The promise of new beginnings in April is enticing, but don’t throw history or inevitability out the window in favor of two-week-old slash lines and minute sample sizes. Just look at the Cincinnati Reds, who began the season 5-1 before the wheels came off while they were swept by the Chicago Cubs. The book on the Reds is simple: the starting pitching is young and talented, the offense will score a few runs and hang in for most of the game, but the bullpen will inevitably turn 2016 into a painful downward spiral.
One bright spot for Cincinnati has been third baseman Eugenio Suarez, who hit .319 with four home runs through the team’s first 12 games. He has great pop and can drive the ball to all fields, a desirable characteristic for a power hitter.
Seen by many as the best team on paper is the Chicago Cubs, who are thus far the class of the elite National League Central. Chicago was dealt a huge blow in their second series of the year when left fielder Kyle Schwarber tore his ACL and MCL in one horrific outfield collision. However, the Cubs were already carrying an extra starting-caliber outfielder on their roster: Jorge Soler. Dexter Fowler and Jason Heyward round out a still-superior outfield for Chicago, so Schwarber’s absence, while emotionally devastating, doesn’t hurt the team enormously.

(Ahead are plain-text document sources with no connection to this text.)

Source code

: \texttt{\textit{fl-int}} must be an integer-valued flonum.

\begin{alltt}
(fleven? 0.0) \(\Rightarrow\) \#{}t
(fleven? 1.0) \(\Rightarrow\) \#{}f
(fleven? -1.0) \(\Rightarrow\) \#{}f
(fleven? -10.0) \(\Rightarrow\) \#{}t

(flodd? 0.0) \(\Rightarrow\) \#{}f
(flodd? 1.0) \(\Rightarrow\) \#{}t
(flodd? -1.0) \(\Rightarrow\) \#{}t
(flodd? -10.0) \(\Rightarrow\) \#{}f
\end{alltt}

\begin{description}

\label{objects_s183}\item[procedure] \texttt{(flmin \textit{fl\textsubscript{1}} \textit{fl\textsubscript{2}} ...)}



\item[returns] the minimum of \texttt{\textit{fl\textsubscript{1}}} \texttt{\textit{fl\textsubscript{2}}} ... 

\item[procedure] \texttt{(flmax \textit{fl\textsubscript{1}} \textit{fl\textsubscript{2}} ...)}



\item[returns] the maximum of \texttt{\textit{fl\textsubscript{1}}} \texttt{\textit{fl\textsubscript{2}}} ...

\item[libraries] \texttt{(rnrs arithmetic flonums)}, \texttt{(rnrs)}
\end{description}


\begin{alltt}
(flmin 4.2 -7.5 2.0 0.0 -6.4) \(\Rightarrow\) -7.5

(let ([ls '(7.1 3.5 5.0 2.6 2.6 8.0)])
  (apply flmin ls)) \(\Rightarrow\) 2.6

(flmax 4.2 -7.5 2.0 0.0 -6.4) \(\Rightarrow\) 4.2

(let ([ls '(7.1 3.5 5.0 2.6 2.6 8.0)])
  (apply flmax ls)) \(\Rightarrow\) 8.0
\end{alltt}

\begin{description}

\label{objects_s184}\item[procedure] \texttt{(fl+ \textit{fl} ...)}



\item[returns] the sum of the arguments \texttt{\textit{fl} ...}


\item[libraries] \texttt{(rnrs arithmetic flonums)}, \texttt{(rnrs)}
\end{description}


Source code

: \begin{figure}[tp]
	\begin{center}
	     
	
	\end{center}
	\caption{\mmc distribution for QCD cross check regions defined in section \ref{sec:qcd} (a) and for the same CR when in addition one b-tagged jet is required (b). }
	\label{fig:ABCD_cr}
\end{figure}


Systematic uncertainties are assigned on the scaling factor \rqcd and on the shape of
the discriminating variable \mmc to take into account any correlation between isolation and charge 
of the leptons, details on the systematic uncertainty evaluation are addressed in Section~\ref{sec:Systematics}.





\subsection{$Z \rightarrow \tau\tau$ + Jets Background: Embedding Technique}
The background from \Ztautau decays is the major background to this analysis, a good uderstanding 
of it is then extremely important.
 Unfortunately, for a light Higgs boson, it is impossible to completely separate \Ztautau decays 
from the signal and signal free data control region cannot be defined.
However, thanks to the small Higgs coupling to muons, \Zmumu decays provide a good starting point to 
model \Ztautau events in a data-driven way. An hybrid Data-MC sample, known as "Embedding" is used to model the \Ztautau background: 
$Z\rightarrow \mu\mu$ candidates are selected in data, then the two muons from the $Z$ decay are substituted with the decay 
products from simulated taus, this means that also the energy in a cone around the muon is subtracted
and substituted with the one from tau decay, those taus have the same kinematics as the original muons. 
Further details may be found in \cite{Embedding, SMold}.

Pitching, though, is what has been carrying the Cubs thus far. The team’s 2.46 earned run average (ERA) through 12 games was good for second in the National League, and Cubs pitchers led MLB in walks and hits per inning pitched (WHIP) at 0.94 over the same span.
Pitching has also been dominant on the South Side of the Windy City where the White Sox are off to a hot start. Through 12 games, the Sox led the American League (AL) with a 2.49 team ERA, and opponents hit just .204 off their hurlers. The lanky lefty Chris Sale leads Chicago’s rotation with fellow left-handers Carlos Rodon and Jose Quintana. Together, the South Side southpaws combined to go 5-2 with 53 strikeouts in a combined seven starts.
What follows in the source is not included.